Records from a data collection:
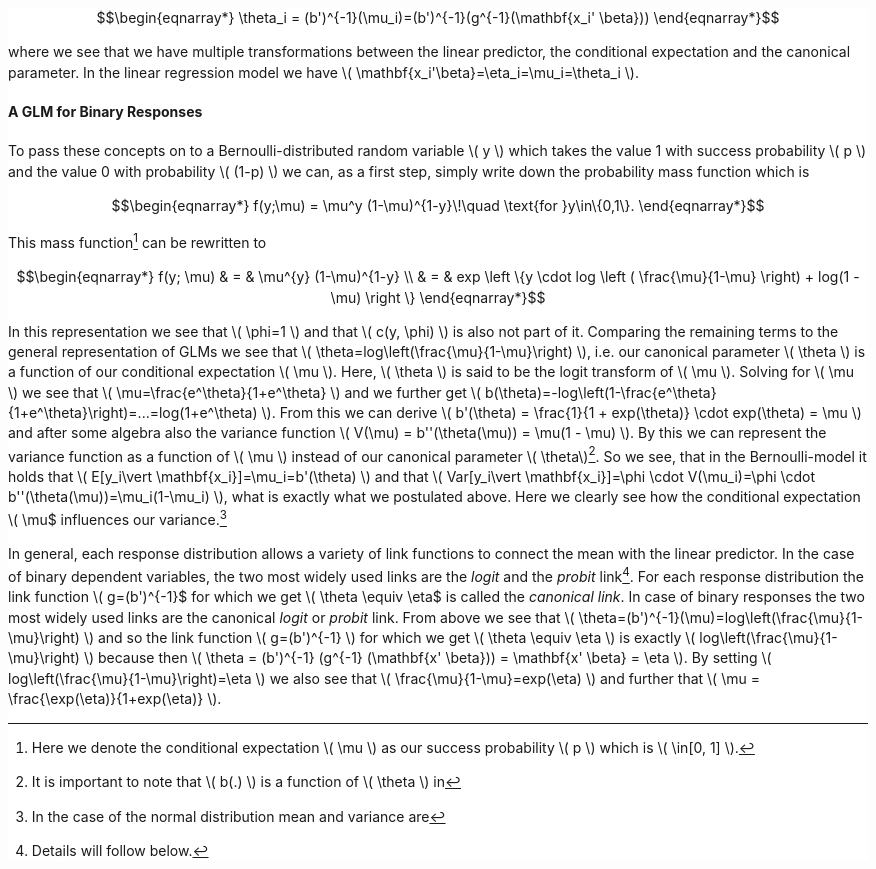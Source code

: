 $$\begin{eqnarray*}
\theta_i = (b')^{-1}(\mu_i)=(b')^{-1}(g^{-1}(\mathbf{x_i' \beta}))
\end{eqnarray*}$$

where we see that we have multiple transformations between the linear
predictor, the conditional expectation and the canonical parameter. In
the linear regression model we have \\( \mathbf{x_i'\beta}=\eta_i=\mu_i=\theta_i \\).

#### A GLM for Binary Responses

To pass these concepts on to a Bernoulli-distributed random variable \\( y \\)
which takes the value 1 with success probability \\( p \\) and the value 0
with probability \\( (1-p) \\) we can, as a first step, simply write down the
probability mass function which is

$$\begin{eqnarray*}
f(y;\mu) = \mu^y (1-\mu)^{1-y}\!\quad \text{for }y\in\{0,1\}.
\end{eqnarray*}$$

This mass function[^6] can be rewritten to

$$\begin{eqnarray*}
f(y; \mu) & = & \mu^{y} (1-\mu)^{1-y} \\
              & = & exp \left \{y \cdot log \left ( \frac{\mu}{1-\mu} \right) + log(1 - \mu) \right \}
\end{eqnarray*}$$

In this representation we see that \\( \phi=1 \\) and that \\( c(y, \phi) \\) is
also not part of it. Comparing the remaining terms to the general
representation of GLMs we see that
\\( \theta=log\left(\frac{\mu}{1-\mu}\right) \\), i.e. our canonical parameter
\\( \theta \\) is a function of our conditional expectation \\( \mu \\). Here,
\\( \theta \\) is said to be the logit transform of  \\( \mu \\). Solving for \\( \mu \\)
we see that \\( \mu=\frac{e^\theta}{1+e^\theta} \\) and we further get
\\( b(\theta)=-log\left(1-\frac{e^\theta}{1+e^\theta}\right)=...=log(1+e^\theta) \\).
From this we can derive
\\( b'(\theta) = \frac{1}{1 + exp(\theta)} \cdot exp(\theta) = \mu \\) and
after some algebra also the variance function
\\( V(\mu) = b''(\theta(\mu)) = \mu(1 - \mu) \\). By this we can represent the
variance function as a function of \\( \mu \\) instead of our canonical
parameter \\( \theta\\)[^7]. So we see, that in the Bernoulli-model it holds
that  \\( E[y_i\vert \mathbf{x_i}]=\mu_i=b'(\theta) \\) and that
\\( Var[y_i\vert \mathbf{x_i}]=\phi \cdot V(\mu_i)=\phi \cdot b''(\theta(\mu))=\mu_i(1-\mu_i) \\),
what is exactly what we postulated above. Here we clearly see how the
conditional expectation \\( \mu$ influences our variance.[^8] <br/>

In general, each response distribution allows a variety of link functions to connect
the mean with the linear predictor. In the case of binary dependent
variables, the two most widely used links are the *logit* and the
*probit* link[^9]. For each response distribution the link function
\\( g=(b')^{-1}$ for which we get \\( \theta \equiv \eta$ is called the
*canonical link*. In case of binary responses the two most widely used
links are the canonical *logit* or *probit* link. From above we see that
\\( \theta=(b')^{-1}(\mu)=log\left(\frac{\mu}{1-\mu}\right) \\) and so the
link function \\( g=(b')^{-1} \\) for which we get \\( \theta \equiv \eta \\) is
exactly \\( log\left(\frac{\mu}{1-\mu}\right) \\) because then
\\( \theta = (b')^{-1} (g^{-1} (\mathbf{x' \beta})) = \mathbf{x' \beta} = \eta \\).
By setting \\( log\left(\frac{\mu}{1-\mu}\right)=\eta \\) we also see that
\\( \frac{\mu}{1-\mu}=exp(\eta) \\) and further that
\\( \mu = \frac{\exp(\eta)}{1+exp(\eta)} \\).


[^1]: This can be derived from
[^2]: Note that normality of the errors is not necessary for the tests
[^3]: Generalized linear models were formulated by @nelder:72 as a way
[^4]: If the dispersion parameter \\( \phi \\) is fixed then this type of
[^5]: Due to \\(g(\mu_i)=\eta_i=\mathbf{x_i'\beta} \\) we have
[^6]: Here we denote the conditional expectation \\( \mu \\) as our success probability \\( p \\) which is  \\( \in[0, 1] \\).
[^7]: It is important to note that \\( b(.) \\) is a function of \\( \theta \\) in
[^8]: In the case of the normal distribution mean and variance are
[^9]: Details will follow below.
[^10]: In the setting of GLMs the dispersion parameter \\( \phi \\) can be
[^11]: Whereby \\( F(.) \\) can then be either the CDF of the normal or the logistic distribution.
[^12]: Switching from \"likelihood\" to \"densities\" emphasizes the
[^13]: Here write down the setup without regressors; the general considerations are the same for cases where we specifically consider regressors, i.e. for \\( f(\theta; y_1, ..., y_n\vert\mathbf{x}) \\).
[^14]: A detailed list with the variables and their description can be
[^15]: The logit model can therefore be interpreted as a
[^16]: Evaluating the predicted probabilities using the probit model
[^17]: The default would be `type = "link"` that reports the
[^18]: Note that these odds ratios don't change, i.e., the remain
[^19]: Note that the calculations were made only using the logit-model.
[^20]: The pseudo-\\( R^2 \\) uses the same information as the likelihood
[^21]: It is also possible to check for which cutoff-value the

## TASK DESCRIPTION
For the string "predictor", search the preceding data and copy every line that includes it.

## TASK SOLUTION
predictor, the conditional expectation and the canonical parameter. In
the mean with the linear predictor. In the case of binary dependent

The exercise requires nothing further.